Intensely textured and summoning expressionistic influences, the highly stylized animation features oil paints for the backgrounds and unconventionally designed characters for a lightly spooky and tactile look. Making his animation debut, after previously working in fiction live action and documentary, Steinberg achieved a final product that’s irrefutably distinctive but grounded on a traditional premise, and elevated by the intellectual and moral concerns it contemplates.
On a sunny Los Angeles morning last October following the film’s premiere at the Animation Is Film Festival, Steinberg sat with Cartoon Brew to cure all our curious inquiries on the technical intricacies of Tito and the Birds and the topical issues it deftly addresses.
Cartoon Brew: Considering the complicated political and social moments Brazil, the United States, and many other countries are currently grappling with, Tito and the Birds is a rather timely film. Did the initial impulse to make it come from what you saw happening in the world?

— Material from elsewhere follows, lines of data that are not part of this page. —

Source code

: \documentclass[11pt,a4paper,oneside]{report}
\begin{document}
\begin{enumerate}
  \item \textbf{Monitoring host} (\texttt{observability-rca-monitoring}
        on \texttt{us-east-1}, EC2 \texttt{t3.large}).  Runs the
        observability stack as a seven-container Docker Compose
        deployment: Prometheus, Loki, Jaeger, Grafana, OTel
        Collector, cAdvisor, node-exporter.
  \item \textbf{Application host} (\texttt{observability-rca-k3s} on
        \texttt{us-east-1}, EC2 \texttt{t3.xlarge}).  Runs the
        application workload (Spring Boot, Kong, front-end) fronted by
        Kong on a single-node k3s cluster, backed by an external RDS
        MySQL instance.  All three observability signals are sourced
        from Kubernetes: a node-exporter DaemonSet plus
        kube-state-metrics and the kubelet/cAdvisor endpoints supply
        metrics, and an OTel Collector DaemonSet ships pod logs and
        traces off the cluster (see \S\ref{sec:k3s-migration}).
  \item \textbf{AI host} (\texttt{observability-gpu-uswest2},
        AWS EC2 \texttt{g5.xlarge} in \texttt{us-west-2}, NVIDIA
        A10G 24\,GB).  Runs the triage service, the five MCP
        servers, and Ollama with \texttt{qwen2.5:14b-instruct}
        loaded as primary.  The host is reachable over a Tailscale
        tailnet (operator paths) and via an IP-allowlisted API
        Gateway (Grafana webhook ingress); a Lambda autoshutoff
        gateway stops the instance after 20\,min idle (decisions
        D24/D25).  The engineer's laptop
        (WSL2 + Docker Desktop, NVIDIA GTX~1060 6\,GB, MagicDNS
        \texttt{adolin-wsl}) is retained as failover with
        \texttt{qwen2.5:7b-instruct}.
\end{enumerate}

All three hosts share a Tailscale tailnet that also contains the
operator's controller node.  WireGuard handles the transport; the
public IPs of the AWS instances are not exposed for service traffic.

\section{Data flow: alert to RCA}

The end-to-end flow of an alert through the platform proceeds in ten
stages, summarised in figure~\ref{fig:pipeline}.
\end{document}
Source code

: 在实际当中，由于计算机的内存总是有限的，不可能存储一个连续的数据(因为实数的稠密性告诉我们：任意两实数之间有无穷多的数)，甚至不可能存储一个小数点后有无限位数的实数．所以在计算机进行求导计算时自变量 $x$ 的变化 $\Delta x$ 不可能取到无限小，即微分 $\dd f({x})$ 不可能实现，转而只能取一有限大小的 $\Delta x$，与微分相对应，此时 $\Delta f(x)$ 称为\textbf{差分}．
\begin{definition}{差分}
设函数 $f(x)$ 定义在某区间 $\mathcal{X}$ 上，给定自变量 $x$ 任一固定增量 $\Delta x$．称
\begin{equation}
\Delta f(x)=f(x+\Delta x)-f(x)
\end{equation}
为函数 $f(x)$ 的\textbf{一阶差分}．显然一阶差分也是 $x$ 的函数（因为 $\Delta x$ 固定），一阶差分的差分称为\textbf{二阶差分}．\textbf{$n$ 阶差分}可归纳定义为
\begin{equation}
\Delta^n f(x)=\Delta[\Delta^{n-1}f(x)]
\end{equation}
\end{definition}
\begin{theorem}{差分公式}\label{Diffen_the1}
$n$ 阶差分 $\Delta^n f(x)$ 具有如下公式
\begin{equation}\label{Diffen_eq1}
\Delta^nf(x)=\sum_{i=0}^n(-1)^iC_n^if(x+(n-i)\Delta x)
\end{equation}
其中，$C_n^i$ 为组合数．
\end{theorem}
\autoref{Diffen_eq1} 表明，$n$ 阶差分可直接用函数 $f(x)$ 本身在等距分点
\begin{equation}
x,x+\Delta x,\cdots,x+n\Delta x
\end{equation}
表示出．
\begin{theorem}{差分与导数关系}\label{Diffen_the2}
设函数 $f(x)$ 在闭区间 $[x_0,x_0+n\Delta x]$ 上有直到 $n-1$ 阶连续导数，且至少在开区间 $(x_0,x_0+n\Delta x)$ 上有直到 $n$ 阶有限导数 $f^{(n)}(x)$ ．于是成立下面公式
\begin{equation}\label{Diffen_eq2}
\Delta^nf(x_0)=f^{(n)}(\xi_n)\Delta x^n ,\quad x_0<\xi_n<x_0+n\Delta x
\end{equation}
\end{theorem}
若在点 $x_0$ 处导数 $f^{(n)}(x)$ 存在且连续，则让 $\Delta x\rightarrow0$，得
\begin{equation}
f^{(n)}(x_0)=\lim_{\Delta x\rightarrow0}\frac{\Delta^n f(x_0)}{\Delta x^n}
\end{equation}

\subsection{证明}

Gustavo Steinberg: The original idea was to talk to kids about this thing that I call “the culture of fear,” this new fear brought by the media that has some political and economic implications. I also wanted to create a possibility for parents and adults to talk to kids about this, because sometimes we have a hard time finding the proper way to start a conversation about serious stuff that’s going on in the world, because you don’t want to say, “The world is shit,” to your children.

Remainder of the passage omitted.